At one time I was able to work with an athlete who participated in sport requiring twisting of the torso while the feet are fixed to the ground. Upon introduction, they relayed skepticism about the ‘diagnosis’ being the problem of ‘cam impingement’ seen on a radiograph.
As we can see in the picture above the cam presented on the radiograph as bony deposit on the hip where the neck meets the ball. Immediately I considered ‘Wolff’s Law’ which states ‘that bone in a healthy person or animal will adapt to the loads under which it is placed’. So the question becomes, what is placing load on this region of the femur?

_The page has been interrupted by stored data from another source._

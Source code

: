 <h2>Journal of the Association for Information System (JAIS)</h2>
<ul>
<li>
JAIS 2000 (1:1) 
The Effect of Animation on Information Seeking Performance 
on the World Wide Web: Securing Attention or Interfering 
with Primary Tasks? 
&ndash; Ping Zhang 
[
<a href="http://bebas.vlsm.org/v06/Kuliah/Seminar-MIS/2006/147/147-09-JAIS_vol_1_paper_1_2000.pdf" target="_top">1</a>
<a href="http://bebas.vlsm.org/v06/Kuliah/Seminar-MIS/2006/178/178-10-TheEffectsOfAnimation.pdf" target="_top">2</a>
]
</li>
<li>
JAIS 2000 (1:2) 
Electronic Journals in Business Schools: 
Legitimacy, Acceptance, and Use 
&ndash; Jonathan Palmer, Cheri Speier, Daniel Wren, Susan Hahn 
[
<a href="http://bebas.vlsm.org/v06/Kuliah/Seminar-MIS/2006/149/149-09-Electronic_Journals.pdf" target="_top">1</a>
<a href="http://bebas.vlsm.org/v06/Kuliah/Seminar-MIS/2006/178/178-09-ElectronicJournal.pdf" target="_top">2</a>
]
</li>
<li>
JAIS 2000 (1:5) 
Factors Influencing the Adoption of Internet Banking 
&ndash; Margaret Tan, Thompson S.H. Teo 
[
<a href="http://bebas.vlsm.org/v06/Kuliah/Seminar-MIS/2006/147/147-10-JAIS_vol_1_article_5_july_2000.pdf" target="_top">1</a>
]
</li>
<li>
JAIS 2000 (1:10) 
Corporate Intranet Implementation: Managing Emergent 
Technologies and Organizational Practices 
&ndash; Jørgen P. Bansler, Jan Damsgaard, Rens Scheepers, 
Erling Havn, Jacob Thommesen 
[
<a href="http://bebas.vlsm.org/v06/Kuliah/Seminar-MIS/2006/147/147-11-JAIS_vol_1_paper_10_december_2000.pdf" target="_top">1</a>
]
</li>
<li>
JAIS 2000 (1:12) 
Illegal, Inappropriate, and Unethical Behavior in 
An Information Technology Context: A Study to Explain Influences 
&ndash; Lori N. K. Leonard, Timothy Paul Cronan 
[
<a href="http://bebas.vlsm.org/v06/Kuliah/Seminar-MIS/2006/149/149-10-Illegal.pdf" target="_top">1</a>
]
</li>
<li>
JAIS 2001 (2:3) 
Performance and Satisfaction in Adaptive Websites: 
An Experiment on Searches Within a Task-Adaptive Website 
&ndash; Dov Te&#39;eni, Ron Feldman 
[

Watching this individual rotate his torso in a fixed feet position quickly revealed the answer. They could not rotate through their thoracic spine. As a result the pelvis had to move more to accommodate a reduction in mobility in the thoracic spine.
So let’s expound a bit. Baseball is the sport. A right handed hitter. During the wind-up, the pelvis was placing the right femur into a flexed and internally rotated position. The thoracic spine did not assist with rotation driven by the arms so the pelvis had to move more and faster. This in turn provided the load stimulus on the anterior femur. Wolff’s law then stated that bone will deposit in response to the load and as a result the formation of the ‘cam’ was the consequence.
Facilitating motion in the thoracic spine with functional integration lead almost immediately to increase in power production and reduction in hip pain.